*** Source data Section Begins ***

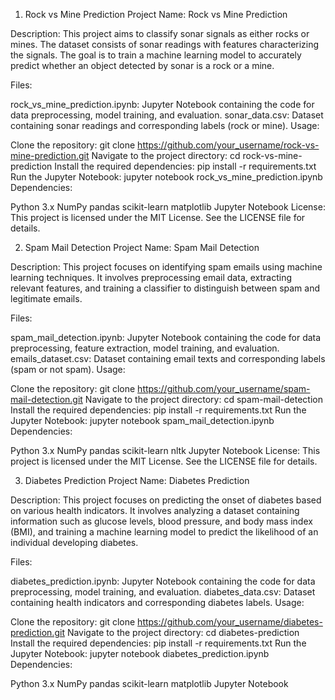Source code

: 1. Rock vs Mine Prediction
Project Name: Rock vs Mine Prediction

Description:
This project aims to classify sonar signals as either rocks or mines. The dataset consists of sonar readings with features characterizing the signals. The goal is to train a machine learning model to accurately predict whether an object detected by sonar is a rock or a mine.

Files:

rock_vs_mine_prediction.ipynb: Jupyter Notebook containing the code for data preprocessing, model training, and evaluation.
sonar_data.csv: Dataset containing sonar readings and corresponding labels (rock or mine).
Usage:

Clone the repository: git clone https://github.com/your_username/rock-vs-mine-prediction.git
Navigate to the project directory: cd rock-vs-mine-prediction
Install the required dependencies: pip install -r requirements.txt
Run the Jupyter Notebook: jupyter notebook rock_vs_mine_prediction.ipynb
Dependencies:

Python 3.x
NumPy
pandas
scikit-learn
matplotlib
Jupyter Notebook
License:
This project is licensed under the MIT License. See the LICENSE file for details.

2. Spam Mail Detection
Project Name: Spam Mail Detection

Description:
This project focuses on identifying spam emails using machine learning techniques. It involves preprocessing email data, extracting relevant features, and training a classifier to distinguish between spam and legitimate emails.

Files:

spam_mail_detection.ipynb: Jupyter Notebook containing the code for data preprocessing, feature extraction, model training, and evaluation.
emails_dataset.csv: Dataset containing email texts and corresponding labels (spam or not spam).
Usage:

Clone the repository: git clone https://github.com/your_username/spam-mail-detection.git
Navigate to the project directory: cd spam-mail-detection
Install the required dependencies: pip install -r requirements.txt
Run the Jupyter Notebook: jupyter notebook spam_mail_detection.ipynb
Dependencies:

Python 3.x
NumPy
pandas
scikit-learn
nltk
Jupyter Notebook
License:
This project is licensed under the MIT License. See the LICENSE file for details.

3. Diabetes Prediction
Project Name: Diabetes Prediction

Description:
This project focuses on predicting the onset of diabetes based on various health indicators. It involves analyzing a dataset containing information such as glucose levels, blood pressure, and body mass index (BMI), and training a machine learning model to predict the likelihood of an individual developing diabetes.

Files:

diabetes_prediction.ipynb: Jupyter Notebook containing the code for data preprocessing, model training, and evaluation.
diabetes_data.csv: Dataset containing health indicators and corresponding diabetes labels.
Usage:

Clone the repository: git clone https://github.com/your_username/diabetes-prediction.git
Navigate to the project directory: cd diabetes-prediction
Install the required dependencies: pip install -r requirements.txt
Run the Jupyter Notebook: jupyter notebook diabetes_prediction.ipynb
Dependencies:

Python 3.x
NumPy
pandas
scikit-learn
matplotlib
Jupyter Notebook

*** Source data Section Ends ***

Each line from the start of the entries to the line holding "rock_vs_mine_prediction.ipynb: Jupyter Notebook" is to be given again exactly, both ends included, and each picture is to be left out.

Source code

: 1. Rock vs Mine Prediction
Project Name: Rock vs Mine Prediction

Description:
This project aims to classify sonar signals as either rocks or mines. The dataset consists of sonar readings with features characterizing the signals. The goal is to train a machine learning model to accurately predict whether an object detected by sonar is a rock or a mine.

Files:

rock_vs_mine_prediction.ipynb: Jupyter Notebook containing the code for data preprocessing, model training, and evaluation.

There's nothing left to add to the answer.